The links between streamflow and forests are poorly understood. Processes operating in the hydrosphere, bioshpere, and geosphere interact at multiple scales to determine the structure, function and health of terrestrial ecosystems. Although numerous studies have examined soil hydrologic processes, vegetation function, and micro-climate independently, investigating the feedbacks among these core areas has only recently become a research priority. Fundamental questions of forests' effect on the hydrologic cycle remain unanswered: At what depth do trees access soil moisture? To what extent does transpiration affect streamflow? Why do some vegetation processes seem tightly coupled to climate, whereas, streamflow dynamics are dominated by threshold behavior? Detailed process-based studies that explore the interface between plant physiological function and watershed flowpaths and dynamics have not widely been attempted. However, these studies are fundamental to how the subsurface reservoir is viewed by hydrologists and ecologists alike. The CU Ecohydrology lab investigates the links bewteen forests, soil water, and streamflow in a water resources context. We use field sampling, stable isotope techniques, and spatial modeling to advance our ecohydrological understanding.
Our lab supports broadening participation of underrepresented and underserved groups in science. Dr. Barnard serves as a science mentor for the NSF-funded UNAVCO Research Experience in Solid Earth Science for Students (RESESS) and as a program and meeting mentor for the Minorities Striving and Pursuing Higher Degrees (MSPHDs) program.
Funded Research Projects:
2015-2018: Collaborative Research: From Roots to Rock - Linking Evapotranspiration and Groundwater Fluxes in the Critical Zone, National Science Foundation, Hydrologic Sciences Program, $454,097, Barnard - PI. In collaboration with Dr. Kamini Singha at Colorado School of Mines.

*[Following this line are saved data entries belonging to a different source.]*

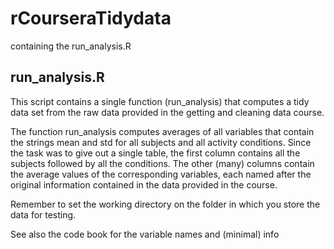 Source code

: rCourseraTidydata
=================

containing the run_analysis.R

## run_analysis.R
This script contains a single function (run_analysis) that computes a tidy data set from the raw data provided in the getting and cleaning data course.

The function run_analysis computes averages of all variables that contain the strings mean and std for all subjects and all activity conditions. Since the task was to give out a single table, the first column contains all the subjects followed by all the conditions. The other (many) columns contain the average values of the corresponding variables, each named after the original information contained in the data provided in the course.

Remember to set the working directory on the folder in which you store the data for testing.

See also the code book for the variable names and (minimal) info
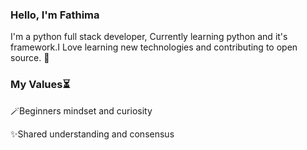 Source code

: ### Hello, I'm Fathima


I'm  a python full stack developer, Currently learning python and it's framework.I Love learning new technologies and contributing to open source. 🤎

### My Values⏳

🪄Beginners mindset and curiosity

✨Shared understanding and consensus
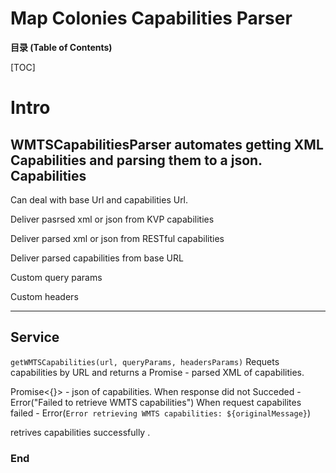 # Map Colonies Capabilities Parser





**目录 (Table of Contents)**

[TOC]

# Intro

WMTSCapabilitiesParser automates getting XML Capabilities and parsing them to a json.
Capabilities
-------------

Can deal with base Url and capabilities Url.

Deliver pasrsed xml or json from KVP capabilities 

Deliver parsed xml  or json from RESTful capabilities

Deliver parsed capabilities from base URL

Custom query params

Custom headers

----
Service
-------------

`getWMTSCapabilities(url, queryParams, headersParams)`
Requets capabilities by URL and returns a Promise - parsed XML of capabilities.

Promise<{}> - json of capabilities. 
When response did not Succeded - Error("Failed to retrieve WMTS capabilities")
When request capabilites failed - 
Error(`Error retrieving WMTS capabilities: ${originalMessage}`)

retrives capabilities successfully .


### End
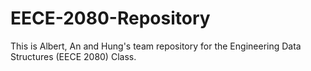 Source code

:# EECE-2080-Repository
This is Albert, An and Hung's team repository for the Engineering Data Structures (EECE 2080) Class.
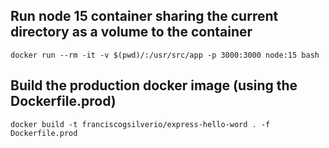 ## Run node 15 container sharing the current directory as a volume to the container 
`docker run --rm -it -v $(pwd)/:/usr/src/app -p 3000:3000 node:15 bash`

## Build the production docker image (using the Dockerfile.prod)
`docker build -t franciscogsilverio/express-hello-word . -f Dockerfile.prod`

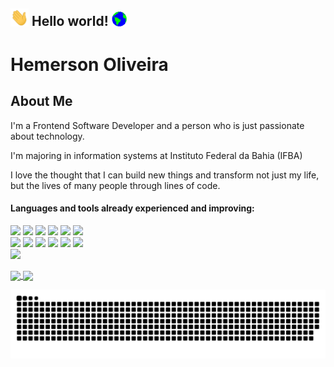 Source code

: ## <img src="https://github.com/hemerson-git/hemerson-git/blob/master/assets/Hi.gif" width="29px"> Hello world!&nbsp;<img src="https://github.com/hemerson-git/hemerson-git/blob/master/assets/Earth.gif" width="24px">

# Hemerson Oliveira

<!--
**hemerson-git/hemerson-git** is a ✨ _special_ ✨ repository because its `README.md` (this file) appears on your GitHub profile.

Here are some ideas to get you started:

- 🔭 I’m currently working on ...
- 🌱 I’m currently learning ...
- 👯 I’m looking to collaborate on ...
- 🤔 I’m looking for help with ...
- 💬 Ask me about ...
- 📫 How to reach me: ...
- 😄 Pronouns: ...
- ⚡ Fun fact: ...
-->

## About Me

I'm a Frontend Software Developer and a person who is just passionate about technology.

I'm majoring in information systems at Instituto Federal da Bahia (IFBA)

I love the thought that I can build new things and transform not just my life, but the lives of many people through lines of code.

#### Languages and tools already experienced and improving:

<img height="25" src="https://img.shields.io/badge/HTML5-E34F26?style=for-the-badge&logo=html5&logoColor=white"></img>
<img height="25" src="https://img.shields.io/badge/CSS3-1572B6?style=for-the-badge&logo=css3&logoColor=white"></img>
<img height="25" src="https://img.shields.io/badge/JavaScript-323330?style=for-the-badge&logo=javascript&logoColor=F7DF1E"> </img>
<img height="25" src="https://img.shields.io/badge/Node.js-43853D?style=for-the-badge&logo=node.js&logoColor=white"> </img>
<img height="25" src="https://img.shields.io/badge/TypeScript-007ACC?style=for-the-badge&logo=typescript&logoColor=white"> </img>
<img height="25" src="https://img.shields.io/badge/Sass-CC6699?style=for-the-badge&logo=sass&logoColor=white"> </img>   
<img height="25" src="https://img.shields.io/badge/React-20232A?style=for-the-badge&logo=react&logoColor=61DAFB"> </img>
<img height="25" src="https://img.shields.io/badge/React_Native-20232A?style=for-the-badge&logo=react&logoColor=61DAFB"> </img>
<img height="25" src="https://img.shields.io/badge/Bootstrap-563D7C?style=for-the-badge&logo=bootstrap&logoColor=white"> </img>
<img height="25" src="https://img.shields.io/badge/jQuery-0769AD?style=for-the-badge&logo=jquery&logoColor=white"> </img>
<img height="25" src="https://img.shields.io/badge/MySQL-00000F?style=for-the-badge&logo=mysql&logoColor=white"> </img>
<img height="25" src="https://img.shields.io/badge/Git-F05032?style=for-the-badge&logo=git&logoColor=white"> </img>   
<img height="25" src="https://img.shields.io/badge/Docker-2CA5E0?style=for-the-badge&logo=docker&logoColor=white"></img>

<a href="https://github.com/hemerson-git">
  <img height="180em" align="center"  src="https://github-readme-stats.vercel.app/api?username=hemerson-git&count_private=true&show_icons=true&theme=omni&hide_border=false&include_all_commits=true&layout=compact&)" />
</a>

<a href="https://github.com/hemerson-git">
  <img height="180em" align="center" src="https://github-readme-stats.vercel.app/api/top-langs/?username=hemerson-git&langs_count=8&layout=compact&theme=omni&hide_border=false&include_all_commits=true&count_private=true&)" />
</a>

![Snake animation](https://github.com/hemerson-git/hemerson-git/blob/output/github-contribution-grid-snake.svg)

2014-2017: Collaborative Research: Planning And Land Management in Tropical Ecosystem; Complexities of land-use and hydrology coupling in the Panama Canal Watershed, National Science Foundation, Water Sustainability and Climate Program, $2.8M, Barnard - PI. In collaboration with University of Wyoming (lead institution) and Smithsonian Tropical Research Institute.
2011-2015: Carbon-Water Cycling in the Critical Zone: Understanding Ecosystem Process Variability Across Complex Terrain, U.S. Department of Energy Terrestrial Ecosystem Science Program, $647,020, Barnard - PI.